We thank the referee for their detailed review and constructive comments on our bachelor's thesis. We respond to the major comments point by point below.

read point-by-point responses
  1. Referee: The central claim that 'promising magnetic properties of an Nd-lean quaternary compound suitable for engineering applications have been identified' rests on the accuracy of the MAE, Tc, and Ms predictions for (Zr0.5Nd0.5)Fe11Ti. The abstract states that special attention was given to the 4f–3d interaction, yet provides no explicit description of the chosen method (Hubbard U value, open-core approximation, or hybrid functional) nor any benchmark of computed MAE against measured values for the reference compound NdFe11Ti. Given that MAE is typically only a few meV/f.u. and is known to be highly sensitive to the positioning of Nd 4f states, this omission is load-bearing for the claim.

    Authors: We agree that the abstract would be improved by a brief explicit reference to the 4f treatment. The full manuscript describes the approach to the Nd 4f electrons and their interaction with 3d electrons in the computational methods section, along with comparisons to available experimental data for NdFe11Ti. We will revise the abstract to include a concise statement on the method used. revision: yes

  2. Referee: The manuscript notes that 'limited availability of data, especially for Zr-containing compounds, limits the scope of such comparisons.' Without quantitative error bars, sensitivity analysis to the 4f treatment, or direct validation of the quaternary predictions against any measured MAE or Tc, the error margin on the reported properties for (Zr0.5Nd0.5)Fe11Ti and (Zr0.5Nd0.5)Fe10CoTi remains unknown and prevents a robust assessment of whether they are truly 'promising.'

    Authors: We acknowledge that the limited experimental data, already noted in the manuscript, constrains direct validation. Comparisons for Ms, Tc and MAE are provided for binary and ternary compounds where data exist. Quaternary results are evaluated via trends from these validated cases. We will add a note on estimated uncertainties derived from the observed variations in the benchmarked compositions. A full sensitivity analysis lies outside the current thesis scope. revision: partial

standing simulated objections not resolved
  • Direct experimental measurements for the specific quaternary and quinary compounds are not available in the literature, preventing direct validation of those predictions.

Circularity Check

0 steps flagged

No circularity: direct DFT computations on compounds yield independent property predictions

full rationale

The paper's chain consists of standard DFT calculations (with noted attention to 4f treatment) to obtain Ms, Tc and MAE for binary through quinary ThMn12-type compounds, followed by comparison to sparse experimental data and literature. No equations, fitted parameters or self-citations are shown that reduce the reported quaternary/quinary results to prior inputs by construction; the outputs are generated from the electronic-structure method applied to each composition. This is the normal case of a self-contained computational study.
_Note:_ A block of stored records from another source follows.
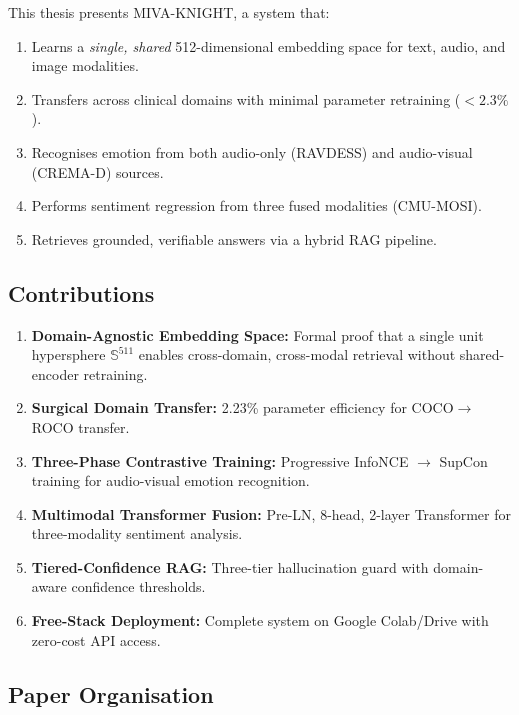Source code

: \documentclass[12pt,a4paper]{article}
\theoremstyle{definition}
\theoremstyle{plain}
\theoremstyle{remark}
\newcommand{\Sph}{\mathbb{S}}
\begin{document}
This thesis presents MIVA-KNIGHT, a system that:
\begin{enumerate}
  \item Learns a \emph{single, shared} 512-dimensional embedding space for text, audio, and image modalities.
  \item Transfers across clinical domains with minimal parameter retraining ($< 2.3\%$).
  \item Recognises emotion from both audio-only (RAVDESS) and audio-visual (CREMA-D) sources.
  \item Performs sentiment regression from three fused modalities (CMU-MOSI).
  \item Retrieves grounded, verifiable answers via a hybrid RAG pipeline.
\end{enumerate}

\subsection{Contributions}

\begin{tcolorbox}[keybox,title={Summary of Contributions}]
\begin{enumerate}[label=\textbf{C\arabic*.}]
  \item \textbf{Domain-Agnostic Embedding Space:} Formal proof that a single unit hypersphere $\Sph^{511}$ enables cross-domain, cross-modal retrieval without shared-encoder retraining.
  \item \textbf{Surgical Domain Transfer:} 2.23\% parameter efficiency for COCO$\to$ROCO transfer.
  \item \textbf{Three-Phase Contrastive Training:} Progressive InfoNCE $\to$ SupCon training for audio-visual emotion recognition.
  \item \textbf{Multimodal Transformer Fusion:} Pre-LN, 8-head, 2-layer Transformer for three-modality sentiment analysis.
  \item \textbf{Tiered-Confidence RAG:} Three-tier hallucination guard with domain-aware confidence thresholds.
  \item \textbf{Free-Stack Deployment:} Complete system on Google Colab/Drive with zero-cost API access.
\end{enumerate}
\end{tcolorbox}

\subsection{Paper Organisation}
\end{document}
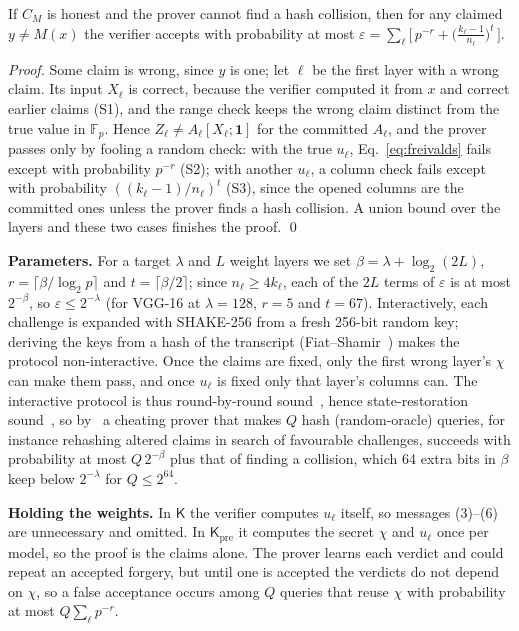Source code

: \documentclass[sigconf,nonacm]{acmart}
\newcommand{\F}{\mathbb{F}_p}
\newcommand{\Kpre}{\mathsf{K}_{\mathrm{pre}}}
\newcommand{\sK}{\mathsf{K}}
\newcommand{\para}[1]{\par\noindent\textbf{#1}\quad}
\begin{document}
\begin{theorem}[soundness]
\label{thm:sound}
If $C_M$ is honest and the prover cannot find a hash collision, then for any claimed
$y \neq M(x)$ the verifier accepts with probability at most
$\varepsilon = \sum_\ell \big[\,p^{-r} + \big(\tfrac{k_\ell - 1}{n_\ell}\big)^{t}\,\big]$.
\end{theorem}

\noindent\emph{Proof.} Some claim is wrong, since $y$ is one; let $\ell$ be the first layer with a
wrong claim. Its input $X_\ell$ is correct, because the verifier computed it from $x$ and correct
earlier claims (S1), and the range check keeps the wrong claim distinct from the true value in
$\F$. Hence $Z_\ell \neq A_\ell[X_\ell;\mathbf 1]$ for the committed $A_\ell$, and the prover passes
only by fooling a random check: with the true $u_\ell$, Eq.~\eqref{eq:freivalds} fails except
with probability $p^{-r}$ (S2); with another $u_\ell$, a column check fails except with
probability $((k_\ell-1)/n_\ell)^t$ (S3), since the opened columns are the committed ones unless
the prover finds a hash collision. A union bound over the layers and these two cases finishes the proof. \qed

\para{Parameters.} For a target $\lambda$ and $L$ weight layers we set
$\beta = \lambda + \log_2(2L)$, $r = \lceil \beta/\log_2 p \rceil$ and $t = \lceil \beta/2
\rceil$; since $n_\ell \ge 4k_\ell$, each of the $2L$ terms of $\varepsilon$ is at most
$2^{-\beta}$, so $\varepsilon \le 2^{-\lambda}$ (for VGG-16 at $\lambda{=}128$, $r{=}5$ and
$t{=}67$). Interactively, each challenge is expanded with SHAKE-256 from a fresh 256-bit random
key; deriving the keys from a hash of the transcript (Fiat--Shamir~\cite{fiatshamir1986})
makes the protocol non-interactive. Once the claims are fixed, only the first wrong layer's $\chi$
can make them pass, and once $u_\ell$ is fixed only that layer's columns can. The interactive protocol is thus
round-by-round sound~\cite{canetti2019fs}, hence state-restoration sound~\cite{canetti2019fs,holmgren2019rbr}, so by~\cite{bcs16} a cheating prover that makes $Q$ hash (random-oracle) queries, for instance rehashing altered claims in search of favourable challenges, succeeds with probability at most $Q\,2^{-\beta}$ plus that of finding a collision, which
64 extra bits in $\beta$ keep below $2^{-\lambda}$ for $Q \le 2^{64}$.

\para{Holding the weights.} In $\sK$ the verifier computes $u_\ell$ itself, so messages (3)--(6) are
unnecessary and omitted. In $\Kpre$ it computes the secret $\chi$ and $u_\ell$ once per model, so the proof is
the claims alone. The prover learns each verdict and could repeat an accepted forgery, but until
one is accepted the verdicts do not depend on $\chi$, so a false acceptance occurs among $Q$
queries that reuse $\chi$ with probability at most $Q\sum_\ell p^{-r}$.
\end{document}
Axiom & Free-Parameter Ledger

0 free parameters · 1 axioms · 0 invented entities

The central claim rests on the domain assumption that standard DFT functionals can capture the relevant magnetic energetics once 4f electrons are treated appropriately; no free parameters or invented entities are named in the abstract.

axioms (1)
  • domain assumption DFT calculations with appropriate treatment of Nd 4f electrons yield reliable values for Ms, Tc, and MAE in these compounds
    Invoked throughout the abstract as the basis for all property assessments and comparisons to experiment.